** Activity **
Once the pictures have been removed, repeat the remainder of the records exactly.
======
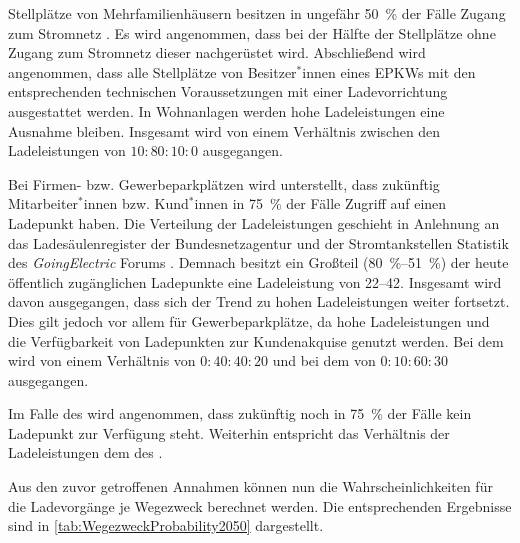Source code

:Stellplätze von Mehrfamilienhäusern besitzen in ungefähr \SI{50}{\percent} der Fälle Zugang zum Stromnetz \cite{dena2020}.
Es wird angenommen, dass bei der Hälfte der Stellplätze ohne Zugang zum Stromnetz dieser nachgerüstet wird.
Abschließend wird angenommen, dass alle Stellplätze von Besitzer$^*$innen eines \glspl{EPKW} mit den entsprechenden technischen Voraussetzungen mit einer Ladevorrichtung ausgestattet werden.
In Wohnanlagen werden hohe Ladeleistungen eine Ausnahme bleiben.
Insgesamt wird von einem Verhältnis zwischen den Ladeleistungen von \(10:80:10:0\) ausgegangen.\medskip

Bei Firmen- bzw. Gewerbeparkplätzen wird unterstellt, dass zukünftig Mitarbeiter$^*$innen bzw. Kund$^*$innen in \SI{75}{\percent} der Fälle Zugriff auf einen Ladepunkt haben.
Die Verteilung der Ladeleistungen geschieht in Anlehnung an das Ladesäulenregister der Bundesnetzagentur \cite[][Stand: ]{BundesnetzagenturElektrizitaet2020} und der Stromtankstellen Statistik des \textit{GoingElectric} Forums \cite[][Stand: ]{Weemaes2020}.
Demnach besitzt ein Großteil (\SIrange[range-phrase=~bzw.~]{80}{51}{\percent}) der heute öffentlich zugänglichen Ladepunkte eine Ladeleistung von \SIrange{22}{42}{\kw}.
Insgesamt wird davon ausgegangen, dass sich der Trend zu hohen Ladeleistungen weiter fortsetzt.
Dies gilt jedoch vor allem für Gewerbeparkplätze, da hohe Ladeleistungen und die Verfügbarkeit von Ladepunkten zur Kundenakquise genutzt werden.
Bei dem \UC \Firmeparkplatz wird von einem Verhältnis von \(0:40:40:20\) und bei dem \UC \Gewerbeparkplatz von \(0:10:60:30\) ausgegangen.\medskip

Im Falle des \UC \Straszenrand wird angenommen, dass zukünftig noch in \SI{75}{\percent} der Fälle kein Ladepunkt zur Verfügung steht.
Weiterhin entspricht das Verhältnis der Ladeleistungen dem des \UC \Firmeparkplatzdot.\medskip

Aus den zuvor getroffenen Annahmen können nun die Wahrscheinlichkeiten für die Ladevorgänge je Wegezweck berechnet werden.
Die entsprechenden Ergebnisse sind in \autoref{tab:WegezweckProbability2050} dargestellt.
======
** Reply **
Source code

:Stellplätze von Mehrfamilienhäusern besitzen in ungefähr \SI{50}{\percent} der Fälle Zugang zum Stromnetz \cite{dena2020}.
Es wird angenommen, dass bei der Hälfte der Stellplätze ohne Zugang zum Stromnetz dieser nachgerüstet wird.
Abschließend wird angenommen, dass alle Stellplätze von Besitzer$^*$innen eines \glspl{EPKW} mit den entsprechenden technischen Voraussetzungen mit einer Ladevorrichtung ausgestattet werden.
In Wohnanlagen werden hohe Ladeleistungen eine Ausnahme bleiben.
Insgesamt wird von einem Verhältnis zwischen den Ladeleistungen von \(10:80:10:0\) ausgegangen.\medskip

Bei Firmen- bzw. Gewerbeparkplätzen wird unterstellt, dass zukünftig Mitarbeiter$^*$innen bzw. Kund$^*$innen in \SI{75}{\percent} der Fälle Zugriff auf einen Ladepunkt haben.
Die Verteilung der Ladeleistungen geschieht in Anlehnung an das Ladesäulenregister der Bundesnetzagentur \cite[][Stand: ]{BundesnetzagenturElektrizitaet2020} und der Stromtankstellen Statistik des \textit{GoingElectric} Forums \cite[][Stand: ]{Weemaes2020}.
Demnach besitzt ein Großteil (\SIrange[range-phrase=~bzw.~]{80}{51}{\percent}) der heute öffentlich zugänglichen Ladepunkte eine Ladeleistung von \SIrange{22}{42}{\kw}.
Insgesamt wird davon ausgegangen, dass sich der Trend zu hohen Ladeleistungen weiter fortsetzt.
Dies gilt jedoch vor allem für Gewerbeparkplätze, da hohe Ladeleistungen und die Verfügbarkeit von Ladepunkten zur Kundenakquise genutzt werden.
Bei dem \UC \Firmeparkplatz wird von einem Verhältnis von \(0:40:40:20\) und bei dem \UC \Gewerbeparkplatz von \(0:10:60:30\) ausgegangen.\medskip

Im Falle des \UC \Straszenrand wird angenommen, dass zukünftig noch in \SI{75}{\percent} der Fälle kein Ladepunkt zur Verfügung steht.
Weiterhin entspricht das Verhältnis der Ladeleistungen dem des \UC \Firmeparkplatzdot.\medskip

Aus den zuvor getroffenen Annahmen können nun die Wahrscheinlichkeiten für die Ladevorgänge je Wegezweck berechnet werden.
Die entsprechenden Ergebnisse sind in \autoref{tab:WegezweckProbability2050} dargestellt.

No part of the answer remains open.